Including a medical residency program at a philanthropic hospital with a clinical team open to innovation, such as the one at Hospital Israelita Albert Einstein often prompts questions about the role of the physicians on our team and the academic community in physician education.
How can this role be justified amid the continuing increase in residency programs for new specialties?
In 2004 we implemented our first residency program in adult intensive care. Today, 9 years later, we have 74 residents training in 11 active residency programs. In addition, three new residency specialties will be launched in 2014: anesthesiology, family and community medicine, and clinical pathology.
Our institution's vision and values*, which are aligned with hospital daily practices, enable communication with our colleagues. Social practice, education, and good actions are seen in the care of underserved patients who benefit from the Paraisópolis Community Program supported by our hospital. We also offer an Organ Transplantation Program in partnership with the Ministry of Health, along with several other educational and patient care programs.
It is important to emphasize that care excellence is but one of our major pillars. Generation of knowledge from our institution is another equally important pillar, structured and supported by Instituto Israelita de Ensino e Pesquisa (IIEP). In 2012, with the support of IIEP, 202 original articles were published in indexed journals – a growth of 15% compared with 2011.
The presence of residents suggests the existence of updated protocols and well-defined indicators that benefit the organization's structure and medical team. These, in turn, often improve the quality and safety of care for patients. As a result, the responsible physician begins to include more updated routines as scientific knowledge moves forward. Attending physicians understand that the educational process of clinical cases discussion and other training activities for residencies helps improve care delivery for patients.
Our institution has competent and committed instructors who both teach and conduct research. Our care programs provide excellent and broad patient coverage. We trust that residents attending our programs will become successful specialists in their areas of choice. However, this alone is not enough to educate good physicians.

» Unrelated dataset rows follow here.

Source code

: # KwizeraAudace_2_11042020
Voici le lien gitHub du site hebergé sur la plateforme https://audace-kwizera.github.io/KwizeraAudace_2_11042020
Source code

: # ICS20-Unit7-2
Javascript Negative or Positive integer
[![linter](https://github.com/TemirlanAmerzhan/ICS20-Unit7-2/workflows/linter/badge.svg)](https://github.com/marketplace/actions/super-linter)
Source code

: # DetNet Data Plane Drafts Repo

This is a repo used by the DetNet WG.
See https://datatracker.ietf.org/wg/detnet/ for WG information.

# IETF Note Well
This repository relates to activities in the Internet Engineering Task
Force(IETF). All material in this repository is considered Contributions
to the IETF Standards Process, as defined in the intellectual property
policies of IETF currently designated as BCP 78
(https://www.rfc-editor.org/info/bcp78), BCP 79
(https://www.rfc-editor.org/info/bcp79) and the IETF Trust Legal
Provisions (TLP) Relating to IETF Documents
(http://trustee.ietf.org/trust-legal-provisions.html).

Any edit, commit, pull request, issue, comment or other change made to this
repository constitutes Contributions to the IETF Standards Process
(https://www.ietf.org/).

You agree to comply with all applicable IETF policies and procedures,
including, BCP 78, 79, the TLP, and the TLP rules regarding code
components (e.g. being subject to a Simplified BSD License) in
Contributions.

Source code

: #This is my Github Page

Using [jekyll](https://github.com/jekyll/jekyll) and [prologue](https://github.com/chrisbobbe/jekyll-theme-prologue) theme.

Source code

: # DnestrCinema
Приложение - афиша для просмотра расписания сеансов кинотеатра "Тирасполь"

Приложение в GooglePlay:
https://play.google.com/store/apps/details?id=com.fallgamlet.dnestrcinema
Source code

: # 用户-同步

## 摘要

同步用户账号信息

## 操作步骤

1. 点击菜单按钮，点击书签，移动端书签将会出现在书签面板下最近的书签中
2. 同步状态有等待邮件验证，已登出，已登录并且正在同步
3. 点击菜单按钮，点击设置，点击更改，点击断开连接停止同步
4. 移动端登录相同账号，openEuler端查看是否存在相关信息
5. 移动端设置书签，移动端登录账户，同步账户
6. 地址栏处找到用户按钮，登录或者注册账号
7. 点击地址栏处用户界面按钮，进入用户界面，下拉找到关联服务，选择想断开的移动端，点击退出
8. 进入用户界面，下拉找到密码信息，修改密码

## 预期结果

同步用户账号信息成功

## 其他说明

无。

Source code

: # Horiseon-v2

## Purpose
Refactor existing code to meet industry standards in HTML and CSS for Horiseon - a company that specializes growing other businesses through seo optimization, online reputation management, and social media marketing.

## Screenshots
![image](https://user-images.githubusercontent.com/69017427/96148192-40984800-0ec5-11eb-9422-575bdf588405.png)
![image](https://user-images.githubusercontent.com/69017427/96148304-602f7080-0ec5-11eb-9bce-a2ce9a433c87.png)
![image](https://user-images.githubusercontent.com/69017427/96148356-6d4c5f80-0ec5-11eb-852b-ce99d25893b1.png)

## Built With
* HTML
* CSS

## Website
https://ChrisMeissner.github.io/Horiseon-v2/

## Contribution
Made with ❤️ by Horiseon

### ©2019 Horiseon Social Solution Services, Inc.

Our residency programs emphasize the essential values of professionalism and humanism to the new generation of physicians-in-training. Such values are threatened by other values in modern society and by new approaches, such as treating medicine as a business. On the other hand, new economic mechanisms are becoming necessary for managing a medical practice; therefore, physicians require knowledge on cost-effectiveness and pharmacoeconomics, among others. All these changes could frustrate the expectations of a new generation of physicians with regard to social relationship and personal values. Our commitment to this new generation is not to let them turn patients into customers, trust into suspicion, values into margins, or physicians into providers.
The Hospital Israelita Albert Einstein has wellestablished principles, vision, knowledge, staff, and structure. We believe our institution not only has the ability to receive new physicians-in-training but, moreover, must participate in the education of this new generation of physicians.